(EXCERPTED RECORDS)
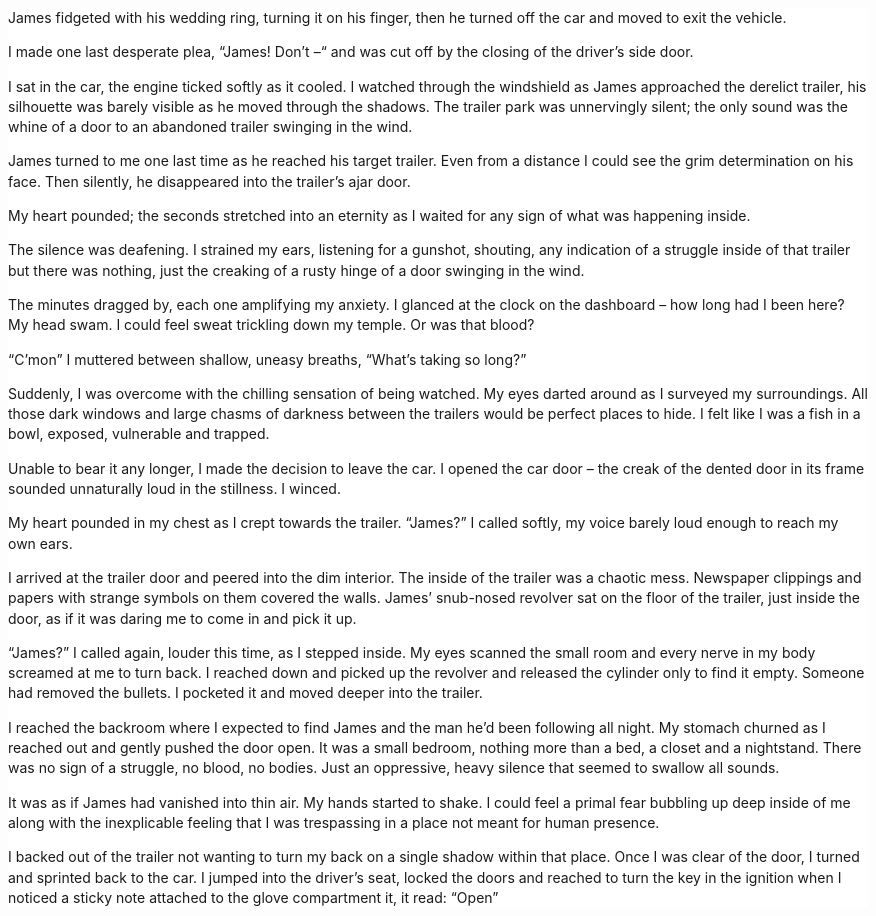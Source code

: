 James fidgeted with his wedding ring, turning it on his finger, then he turned off the car and moved to exit the vehicle.

I made one last desperate plea, “James! Don’t –“ and was cut off by the closing of the driver’s side door.

I sat in the car, the engine ticked softly as it cooled. I watched through the windshield as James approached the derelict trailer, his silhouette was barely visible as he moved through the shadows. The trailer park was unnervingly silent; the only sound was the whine of a door to an abandoned trailer swinging in the wind.

James turned to me one last time as he reached his target trailer. Even from a distance I could see the grim determination on his face. Then silently, he disappeared into the trailer’s ajar door.

My heart pounded; the seconds stretched into an eternity as I waited for any sign of what was happening inside.

The silence was deafening. I strained my ears, listening for a gunshot, shouting, any indication of a struggle inside of that trailer but there was nothing, just the creaking of a rusty hinge of a door swinging in the wind.

The minutes dragged by, each one amplifying my anxiety. I glanced at the clock on the dashboard – how long had I been here? My head swam. I could feel sweat trickling down my temple. Or was that blood?

“C’mon” I muttered between shallow, uneasy breaths, “What’s taking so long?”

Suddenly, I was overcome with the chilling sensation of being watched. My eyes darted around as I surveyed my surroundings. All those dark windows and large chasms of darkness between the trailers would be perfect places to hide. I felt like I was a fish in a bowl, exposed, vulnerable and trapped.

Unable to bear it any longer, I made the decision to leave the car. I opened the car door – the creak of the dented door in its frame sounded unnaturally loud in the stillness. I winced.

My heart pounded in my chest as I crept towards the trailer. “James?” I called softly, my voice barely loud enough to reach my own ears.

I arrived at the trailer door and peered into the dim interior. The inside of the trailer was a chaotic mess. Newspaper clippings and papers with strange symbols on them covered the walls. James’ snub-nosed revolver sat on the floor of the trailer, just inside the door, as if it was daring me to come in and pick it up.

“James?” I called again, louder this time, as I stepped inside. My eyes scanned the small room and every nerve in my body screamed at me to turn back. I reached down and picked up the revolver and released the cylinder only to find it empty. Someone had removed the bullets. I pocketed it and moved deeper into the trailer.

I reached the backroom where I expected to find James and the man he’d been following all night. My stomach churned as I reached out and gently pushed the door open. It was a small bedroom, nothing more than a bed, a closet and a nightstand. There was no sign of a struggle, no blood, no bodies. Just an oppressive, heavy silence that seemed to swallow all sounds.

It was as if James had vanished into thin air. My hands started to shake. I could feel a primal fear bubbling up deep inside of me along with the inexplicable feeling that I was trespassing in a place not meant for human presence.

I backed out of the trailer not wanting to turn my back on a single shadow within that place. Once I was clear of the door, I turned and sprinted back to the car. I jumped into the driver’s seat, locked the doors and reached to turn the key in the ignition when I noticed a sticky note attached to the glove compartment it, it read: “Open”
(End EXCERPTED RECORDS)
A word-for-word copy of the lines above from the one with "James turned to" through the one with "My heart pounded in", inclusive, is the only output wanted.

James turned to me one last time as he reached his target trailer. Even from a distance I could see the grim determination on his face. Then silently, he disappeared into the trailer’s ajar door.

My heart pounded; the seconds stretched into an eternity as I waited for any sign of what was happening inside.

The silence was deafening. I strained my ears, listening for a gunshot, shouting, any indication of a struggle inside of that trailer but there was nothing, just the creaking of a rusty hinge of a door swinging in the wind.

The minutes dragged by, each one amplifying my anxiety. I glanced at the clock on the dashboard – how long had I been here? My head swam. I could feel sweat trickling down my temple. Or was that blood?

“C’mon” I muttered between shallow, uneasy breaths, “What’s taking so long?”

Suddenly, I was overcome with the chilling sensation of being watched. My eyes darted around as I surveyed my surroundings. All those dark windows and large chasms of darkness between the trailers would be perfect places to hide. I felt like I was a fish in a bowl, exposed, vulnerable and trapped.

Unable to bear it any longer, I made the decision to leave the car. I opened the car door – the creak of the dented door in its frame sounded unnaturally loud in the stillness. I winced.

My heart pounded in my chest as I crept towards the trailer. “James?” I called softly, my voice barely loud enough to reach my own ears.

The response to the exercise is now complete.